▶ **Brief**
The records below are to be output exactly, except for their pictures.

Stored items
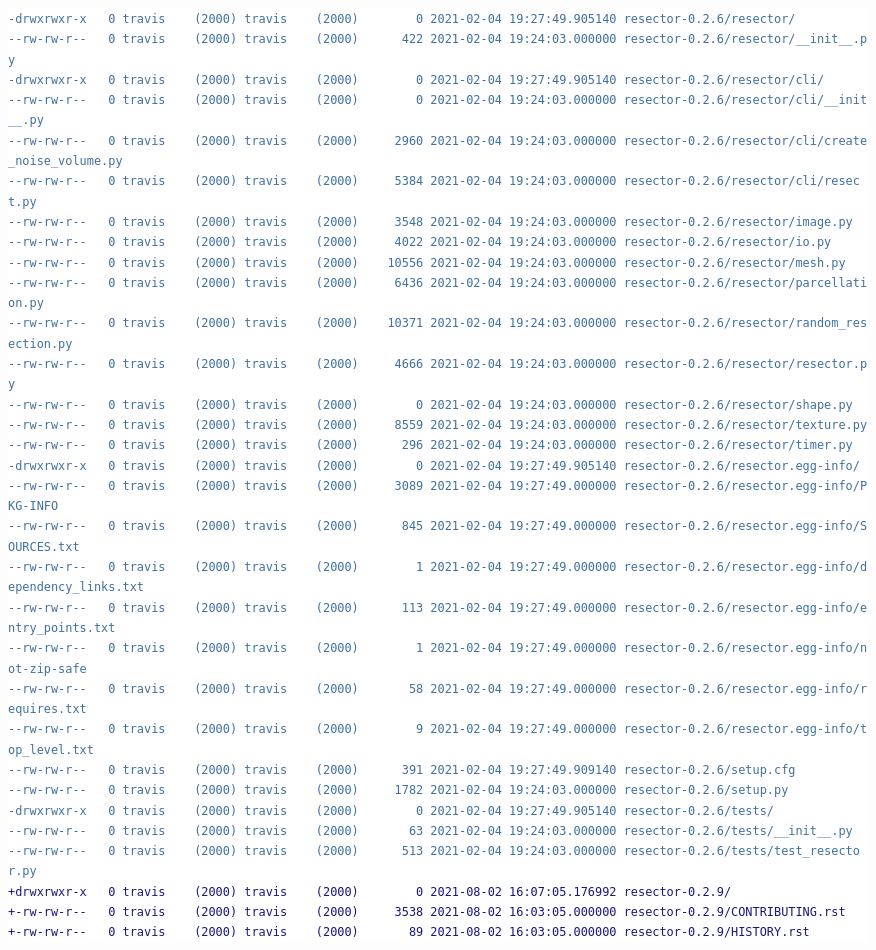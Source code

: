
```diff
-drwxrwxr-x   0 travis    (2000) travis    (2000)        0 2021-02-04 19:27:49.905140 resector-0.2.6/resector/
--rw-rw-r--   0 travis    (2000) travis    (2000)      422 2021-02-04 19:24:03.000000 resector-0.2.6/resector/__init__.py
-drwxrwxr-x   0 travis    (2000) travis    (2000)        0 2021-02-04 19:27:49.905140 resector-0.2.6/resector/cli/
--rw-rw-r--   0 travis    (2000) travis    (2000)        0 2021-02-04 19:24:03.000000 resector-0.2.6/resector/cli/__init__.py
--rw-rw-r--   0 travis    (2000) travis    (2000)     2960 2021-02-04 19:24:03.000000 resector-0.2.6/resector/cli/create_noise_volume.py
--rw-rw-r--   0 travis    (2000) travis    (2000)     5384 2021-02-04 19:24:03.000000 resector-0.2.6/resector/cli/resect.py
--rw-rw-r--   0 travis    (2000) travis    (2000)     3548 2021-02-04 19:24:03.000000 resector-0.2.6/resector/image.py
--rw-rw-r--   0 travis    (2000) travis    (2000)     4022 2021-02-04 19:24:03.000000 resector-0.2.6/resector/io.py
--rw-rw-r--   0 travis    (2000) travis    (2000)    10556 2021-02-04 19:24:03.000000 resector-0.2.6/resector/mesh.py
--rw-rw-r--   0 travis    (2000) travis    (2000)     6436 2021-02-04 19:24:03.000000 resector-0.2.6/resector/parcellation.py
--rw-rw-r--   0 travis    (2000) travis    (2000)    10371 2021-02-04 19:24:03.000000 resector-0.2.6/resector/random_resection.py
--rw-rw-r--   0 travis    (2000) travis    (2000)     4666 2021-02-04 19:24:03.000000 resector-0.2.6/resector/resector.py
--rw-rw-r--   0 travis    (2000) travis    (2000)        0 2021-02-04 19:24:03.000000 resector-0.2.6/resector/shape.py
--rw-rw-r--   0 travis    (2000) travis    (2000)     8559 2021-02-04 19:24:03.000000 resector-0.2.6/resector/texture.py
--rw-rw-r--   0 travis    (2000) travis    (2000)      296 2021-02-04 19:24:03.000000 resector-0.2.6/resector/timer.py
-drwxrwxr-x   0 travis    (2000) travis    (2000)        0 2021-02-04 19:27:49.905140 resector-0.2.6/resector.egg-info/
--rw-rw-r--   0 travis    (2000) travis    (2000)     3089 2021-02-04 19:27:49.000000 resector-0.2.6/resector.egg-info/PKG-INFO
--rw-rw-r--   0 travis    (2000) travis    (2000)      845 2021-02-04 19:27:49.000000 resector-0.2.6/resector.egg-info/SOURCES.txt
--rw-rw-r--   0 travis    (2000) travis    (2000)        1 2021-02-04 19:27:49.000000 resector-0.2.6/resector.egg-info/dependency_links.txt
--rw-rw-r--   0 travis    (2000) travis    (2000)      113 2021-02-04 19:27:49.000000 resector-0.2.6/resector.egg-info/entry_points.txt
--rw-rw-r--   0 travis    (2000) travis    (2000)        1 2021-02-04 19:27:49.000000 resector-0.2.6/resector.egg-info/not-zip-safe
--rw-rw-r--   0 travis    (2000) travis    (2000)       58 2021-02-04 19:27:49.000000 resector-0.2.6/resector.egg-info/requires.txt
--rw-rw-r--   0 travis    (2000) travis    (2000)        9 2021-02-04 19:27:49.000000 resector-0.2.6/resector.egg-info/top_level.txt
--rw-rw-r--   0 travis    (2000) travis    (2000)      391 2021-02-04 19:27:49.909140 resector-0.2.6/setup.cfg
--rw-rw-r--   0 travis    (2000) travis    (2000)     1782 2021-02-04 19:24:03.000000 resector-0.2.6/setup.py
-drwxrwxr-x   0 travis    (2000) travis    (2000)        0 2021-02-04 19:27:49.905140 resector-0.2.6/tests/
--rw-rw-r--   0 travis    (2000) travis    (2000)       63 2021-02-04 19:24:03.000000 resector-0.2.6/tests/__init__.py
--rw-rw-r--   0 travis    (2000) travis    (2000)      513 2021-02-04 19:24:03.000000 resector-0.2.6/tests/test_resector.py
+drwxrwxr-x   0 travis    (2000) travis    (2000)        0 2021-08-02 16:07:05.176992 resector-0.2.9/
+-rw-rw-r--   0 travis    (2000) travis    (2000)     3538 2021-08-02 16:03:05.000000 resector-0.2.9/CONTRIBUTING.rst
+-rw-rw-r--   0 travis    (2000) travis    (2000)       89 2021-08-02 16:03:05.000000 resector-0.2.9/HISTORY.rst
```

▶ **Your response**
Source code

:
```diff
-drwxrwxr-x   0 travis    (2000) travis    (2000)        0 2021-02-04 19:27:49.905140 resector-0.2.6/resector/
--rw-rw-r--   0 travis    (2000) travis    (2000)      422 2021-02-04 19:24:03.000000 resector-0.2.6/resector/__init__.py
-drwxrwxr-x   0 travis    (2000) travis    (2000)        0 2021-02-04 19:27:49.905140 resector-0.2.6/resector/cli/
--rw-rw-r--   0 travis    (2000) travis    (2000)        0 2021-02-04 19:24:03.000000 resector-0.2.6/resector/cli/__init__.py
--rw-rw-r--   0 travis    (2000) travis    (2000)     2960 2021-02-04 19:24:03.000000 resector-0.2.6/resector/cli/create_noise_volume.py
--rw-rw-r--   0 travis    (2000) travis    (2000)     5384 2021-02-04 19:24:03.000000 resector-0.2.6/resector/cli/resect.py
--rw-rw-r--   0 travis    (2000) travis    (2000)     3548 2021-02-04 19:24:03.000000 resector-0.2.6/resector/image.py
--rw-rw-r--   0 travis    (2000) travis    (2000)     4022 2021-02-04 19:24:03.000000 resector-0.2.6/resector/io.py
--rw-rw-r--   0 travis    (2000) travis    (2000)    10556 2021-02-04 19:24:03.000000 resector-0.2.6/resector/mesh.py
--rw-rw-r--   0 travis    (2000) travis    (2000)     6436 2021-02-04 19:24:03.000000 resector-0.2.6/resector/parcellation.py
--rw-rw-r--   0 travis    (2000) travis    (2000)    10371 2021-02-04 19:24:03.000000 resector-0.2.6/resector/random_resection.py
--rw-rw-r--   0 travis    (2000) travis    (2000)     4666 2021-02-04 19:24:03.000000 resector-0.2.6/resector/resector.py
--rw-rw-r--   0 travis    (2000) travis    (2000)        0 2021-02-04 19:24:03.000000 resector-0.2.6/resector/shape.py
--rw-rw-r--   0 travis    (2000) travis    (2000)     8559 2021-02-04 19:24:03.000000 resector-0.2.6/resector/texture.py
--rw-rw-r--   0 travis    (2000) travis    (2000)      296 2021-02-04 19:24:03.000000 resector-0.2.6/resector/timer.py
-drwxrwxr-x   0 travis    (2000) travis    (2000)        0 2021-02-04 19:27:49.905140 resector-0.2.6/resector.egg-info/
--rw-rw-r--   0 travis    (2000) travis    (2000)     3089 2021-02-04 19:27:49.000000 resector-0.2.6/resector.egg-info/PKG-INFO
--rw-rw-r--   0 travis    (2000) travis    (2000)      845 2021-02-04 19:27:49.000000 resector-0.2.6/resector.egg-info/SOURCES.txt
--rw-rw-r--   0 travis    (2000) travis    (2000)        1 2021-02-04 19:27:49.000000 resector-0.2.6/resector.egg-info/dependency_links.txt
--rw-rw-r--   0 travis    (2000) travis    (2000)      113 2021-02-04 19:27:49.000000 resector-0.2.6/resector.egg-info/entry_points.txt
--rw-rw-r--   0 travis    (2000) travis    (2000)        1 2021-02-04 19:27:49.000000 resector-0.2.6/resector.egg-info/not-zip-safe
--rw-rw-r--   0 travis    (2000) travis    (2000)       58 2021-02-04 19:27:49.000000 resector-0.2.6/resector.egg-info/requires.txt
--rw-rw-r--   0 travis    (2000) travis    (2000)        9 2021-02-04 19:27:49.000000 resector-0.2.6/resector.egg-info/top_level.txt
--rw-rw-r--   0 travis    (2000) travis    (2000)      391 2021-02-04 19:27:49.909140 resector-0.2.6/setup.cfg
--rw-rw-r--   0 travis    (2000) travis    (2000)     1782 2021-02-04 19:24:03.000000 resector-0.2.6/setup.py
-drwxrwxr-x   0 travis    (2000) travis    (2000)        0 2021-02-04 19:27:49.905140 resector-0.2.6/tests/
--rw-rw-r--   0 travis    (2000) travis    (2000)       63 2021-02-04 19:24:03.000000 resector-0.2.6/tests/__init__.py
--rw-rw-r--   0 travis    (2000) travis    (2000)      513 2021-02-04 19:24:03.000000 resector-0.2.6/tests/test_resector.py
+drwxrwxr-x   0 travis    (2000) travis    (2000)        0 2021-08-02 16:07:05.176992 resector-0.2.9/
+-rw-rw-r--   0 travis    (2000) travis    (2000)     3538 2021-08-02 16:03:05.000000 resector-0.2.9/CONTRIBUTING.rst
+-rw-rw-r--   0 travis    (2000) travis    (2000)       89 2021-08-02 16:03:05.000000 resector-0.2.9/HISTORY.rst
```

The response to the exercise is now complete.